Przeszczep szpiku jest jedną z metod leczenia chorób nowotworowych układu krwiotwórczego, np. białaczki. Jedynie dla ok. 30% chorych znajduje się dawcę rodzinnego. W pozostałych przypadkach poszukuje się dawcy, który nie jest spokrewniony.

Dawca i biorca szpiku dobierani są na podstawie porównania antygenów zgodności tkankowej, a szansa na istnienie dwóch obcych osób o identycznych kombinacjach antygenów jest bardzo mała. Zarejestrowanie jak największej liczby potencjalnych dawców szpiku zwiększa więc prawdopodobieństwo szybkiego znalezienia dawcy i wykonania przeszczepu.

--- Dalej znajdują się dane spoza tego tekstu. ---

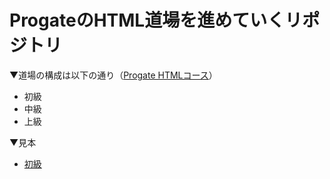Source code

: # ProgateのHTML道場を進めていくリポジトリ

▼道場の構成は以下の通り（[Progate HTMLコース](https://prog-8.com/languages/html)）
- 初級
- 中級
- 上級





▼見本
- [初級](https://s3-ap-northeast-1.amazonaws.com/progate/shared/lessons/html/dojo/1/ja/answer/index.html)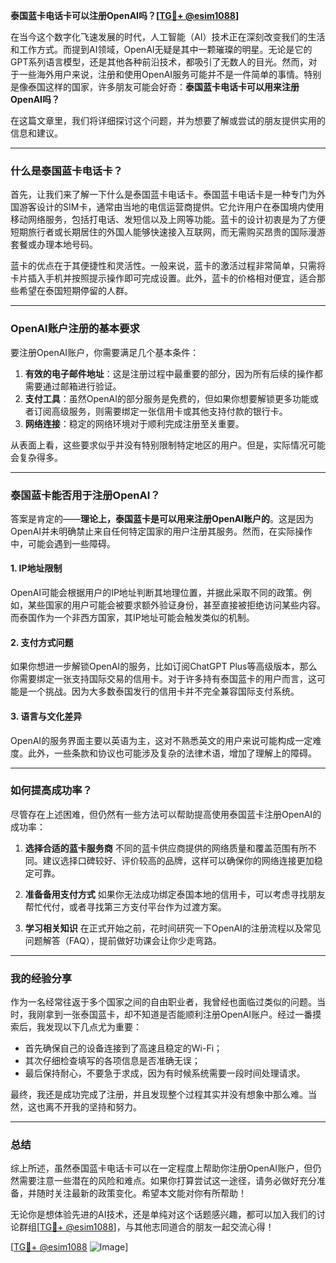 **泰国蓝卡电话卡可以注册OpenAI吗？[[TG💪+ @esim1088](https://t.me/s/esim1088)]**

在当今这个数字化飞速发展的时代，人工智能（AI）技术正在深刻改变我们的生活和工作方式。而提到AI领域，OpenAI无疑是其中一颗璀璨的明星。无论是它的GPT系列语言模型，还是其他各种前沿技术，都吸引了无数人的目光。然而，对于一些海外用户来说，注册和使用OpenAI服务可能并不是一件简单的事情。特别是像泰国这样的国家，许多朋友可能会好奇：**泰国蓝卡电话卡可以用来注册OpenAI吗？**

在这篇文章里，我们将详细探讨这个问题，并为想要了解或尝试的朋友提供实用的信息和建议。

---

### 什么是泰国蓝卡电话卡？

首先，让我们来了解一下什么是泰国蓝卡电话卡。泰国蓝卡电话卡是一种专门为外国游客设计的SIM卡，通常由当地的电信运营商提供。它允许用户在泰国境内使用移动网络服务，包括打电话、发短信以及上网等功能。蓝卡的设计初衷是为了方便短期旅行者或长期居住的外国人能够快速接入互联网，而无需购买昂贵的国际漫游套餐或办理本地号码。

蓝卡的优点在于其便捷性和灵活性。一般来说，蓝卡的激活过程非常简单，只需将卡片插入手机并按照提示操作即可完成设置。此外，蓝卡的价格相对便宜，适合那些希望在泰国短期停留的人群。

---

### OpenAI账户注册的基本要求

要注册OpenAI账户，你需要满足几个基本条件：

1. **有效的电子邮件地址**：这是注册过程中最重要的部分，因为所有后续的操作都需要通过邮箱进行验证。
2. **支付工具**：虽然OpenAI的部分服务是免费的，但如果你想要解锁更多功能或者订阅高级服务，则需要绑定一张信用卡或其他支持付款的银行卡。
3. **网络连接**：稳定的网络环境对于顺利完成注册至关重要。

从表面上看，这些要求似乎并没有特别限制特定地区的用户。但是，实际情况可能会复杂得多。

---

### 泰国蓝卡能否用于注册OpenAI？

答案是肯定的——**理论上，泰国蓝卡是可以用来注册OpenAI账户的**。这是因为OpenAI并未明确禁止来自任何特定国家的用户注册其服务。然而，在实际操作中，可能会遇到一些障碍。

#### 1. **IP地址限制**
   OpenAI可能会根据用户的IP地址判断其地理位置，并据此采取不同的政策。例如，某些国家的用户可能会被要求额外验证身份，甚至直接被拒绝访问某些内容。而泰国作为一个非西方国家，其IP地址可能会触发类似的机制。

#### 2. **支付方式问题**
   如果你想进一步解锁OpenAI的服务，比如订阅ChatGPT Plus等高级版本，那么你需要绑定一张支持国际交易的信用卡。对于许多持有泰国蓝卡的用户而言，这可能是一个挑战。因为大多数泰国发行的信用卡并不完全兼容国际支付系统。

#### 3. **语言与文化差异**
   OpenAI的服务界面主要以英语为主，这对不熟悉英文的用户来说可能构成一定难度。此外，一些条款和协议也可能涉及复杂的法律术语，增加了理解上的障碍。

---

### 如何提高成功率？

尽管存在上述困难，但仍然有一些方法可以帮助提高使用泰国蓝卡注册OpenAI的成功率：

1. **选择合适的蓝卡服务商**
   不同的蓝卡供应商提供的网络质量和覆盖范围有所不同。建议选择口碑较好、评价较高的品牌，这样可以确保你的网络连接更加稳定可靠。

2. **准备备用支付方式**
   如果你无法成功绑定泰国本地的信用卡，可以考虑寻找朋友帮忙代付，或者寻找第三方支付平台作为过渡方案。

3. **学习相关知识**
   在正式开始之前，花时间研究一下OpenAI的注册流程以及常见问题解答（FAQ），提前做好功课会让你少走弯路。

---

### 我的经验分享

作为一名经常往返于多个国家之间的自由职业者，我曾经也面临过类似的问题。当时，我刚拿到一张泰国蓝卡，却不知道是否能顺利注册OpenAI账户。经过一番摸索后，我发现以下几点尤为重要：

- 首先确保自己的设备连接到了高速且稳定的Wi-Fi；
- 其次仔细检查填写的各项信息是否准确无误；
- 最后保持耐心，不要急于求成，因为有时候系统需要一段时间处理请求。

最终，我还是成功完成了注册，并且发现整个过程其实并没有想象中那么难。当然，这也离不开我的坚持和努力。

---

### 总结

综上所述，虽然泰国蓝卡电话卡可以在一定程度上帮助你注册OpenAI账户，但仍然需要注意一些潜在的风险和难点。如果你打算尝试这一途径，请务必做好充分准备，并随时关注最新的政策变化。希望本文能对你有所帮助！

无论你是想体验先进的AI技术，还是单纯对这个话题感兴趣，都可以加入我们的讨论群组[[TG💪+ @esim1088](https://t.me/s/esim1088)]，与其他志同道合的朋友一起交流心得！

[[TG💪+ @esim1088](https://t.me/s/esim1088) ![Image](https://i.postimg.cc/4NQfJmqS/Snipaste-2025-05-13-00-14-12.png)]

W Polsce jest ok. 20 tys. osób zarejestrowanych w bankach dawców szpiku kostnego; w światowej bazie jest ich ponad 9 mln.

Prezes Fundacji Elżbieta Budny, pytana o tak małą liczbę dawców w Polsce, powiedziała, że to nie tylko kwestia pieniędzy potrzebnych na badania chętnych, ale i świadomości osób. Jej zdaniem, istnieje "wręcz mityczne" wyobrażenie o tym, jak pobierany jest szpik i jak to jest niebezpieczne dla dawcy.